Emotional testimony at Sudbury inquest [mining death] – by Carol Mulligan (Sudbury Star – February 23, 2016)

http://www.thesudburystar.com/

The Vale supervisor in charge of the crew on which Stephen Perry was working Jan. 29, 2012, when he was killed at Coleman Mine fought tears as he told a coroner’s inquest about finding the miner slumped in the basket of the machine he was operating underground.

Michael Johnson received a radio call when he was having lunch about noon in a refuge station that Perry, 47, was in “late” status, meaning he hadn’t been heard from by radio for at least two hours.

Johnson left the lunchroom to go to the heading at 36 West at the 4,215-level of Coleman to look for Perry. When he got there, the air motor of the loader Perry was operating was still running and Perry was slouched in a corner of the basket of the machine.

Johnson said he shook Perry and got no response, so he called workers from two other areas of the mine to assist him. He noted that muck, a mixture of broken rock and water, was piled in front of the basket in which Perry was working.

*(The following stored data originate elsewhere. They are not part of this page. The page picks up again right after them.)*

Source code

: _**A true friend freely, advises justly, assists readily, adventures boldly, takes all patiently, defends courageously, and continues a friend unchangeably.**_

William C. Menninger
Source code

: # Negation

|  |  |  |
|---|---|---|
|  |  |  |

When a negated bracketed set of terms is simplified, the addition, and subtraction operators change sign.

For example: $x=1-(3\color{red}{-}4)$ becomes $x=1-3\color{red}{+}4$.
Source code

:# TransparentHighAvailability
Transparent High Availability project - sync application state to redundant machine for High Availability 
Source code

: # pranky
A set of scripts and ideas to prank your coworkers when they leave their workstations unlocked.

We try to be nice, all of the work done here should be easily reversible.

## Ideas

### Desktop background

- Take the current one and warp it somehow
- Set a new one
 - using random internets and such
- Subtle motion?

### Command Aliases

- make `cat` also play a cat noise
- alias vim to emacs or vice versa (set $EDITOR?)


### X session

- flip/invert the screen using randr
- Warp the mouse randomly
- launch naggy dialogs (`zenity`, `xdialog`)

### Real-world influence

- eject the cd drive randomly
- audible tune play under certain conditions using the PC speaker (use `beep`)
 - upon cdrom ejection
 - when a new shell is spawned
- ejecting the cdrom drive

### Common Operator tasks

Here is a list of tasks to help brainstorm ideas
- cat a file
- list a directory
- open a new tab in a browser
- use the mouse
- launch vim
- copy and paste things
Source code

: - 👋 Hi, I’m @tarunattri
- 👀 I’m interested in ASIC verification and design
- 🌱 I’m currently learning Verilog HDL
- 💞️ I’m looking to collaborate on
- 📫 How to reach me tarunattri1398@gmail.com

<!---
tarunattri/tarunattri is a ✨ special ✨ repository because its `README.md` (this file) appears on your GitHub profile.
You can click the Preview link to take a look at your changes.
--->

Perry was loading explosives into drilled holes in the face or wall of an ore body, which was to be blasted to break up ore and rock.

Johnson broke down when he told the inquest he proceeded to move the basket of the machine away from the face, and that both crews helped him get Perry out of the basket.

There was no muck in the basket, so Johnson had been able to pull Perry up, although when he checked his pulse, he couldn’t find one.

He and the men from the two crews got Perry out of the basket and onto a stretcher, and loading the unresponsive man into the back seat of a Toyota vehicle similar to a Jeep.

The inquest heard from earlier witnesses that it took less than 10 minutes to drive Perry from the 4,215-level to surface. Witnesses said there wasn’t enough room in the back seat of the Toyota to perform cardiopulmonary resuscitation on Perry and that it was too bumpy in the back of the vehicle to do so anway. But Perry had not shown any signs of life when he was placed in the vehicle.

Eight witnesses testified at the first day of the mandatory coroner’s inquest into the death of Perry, a development miner with 16 years’ experience who was described by colleagues as a skilled miner with a good work ethic who wasn’t afraid to speak up if he saw something wrong.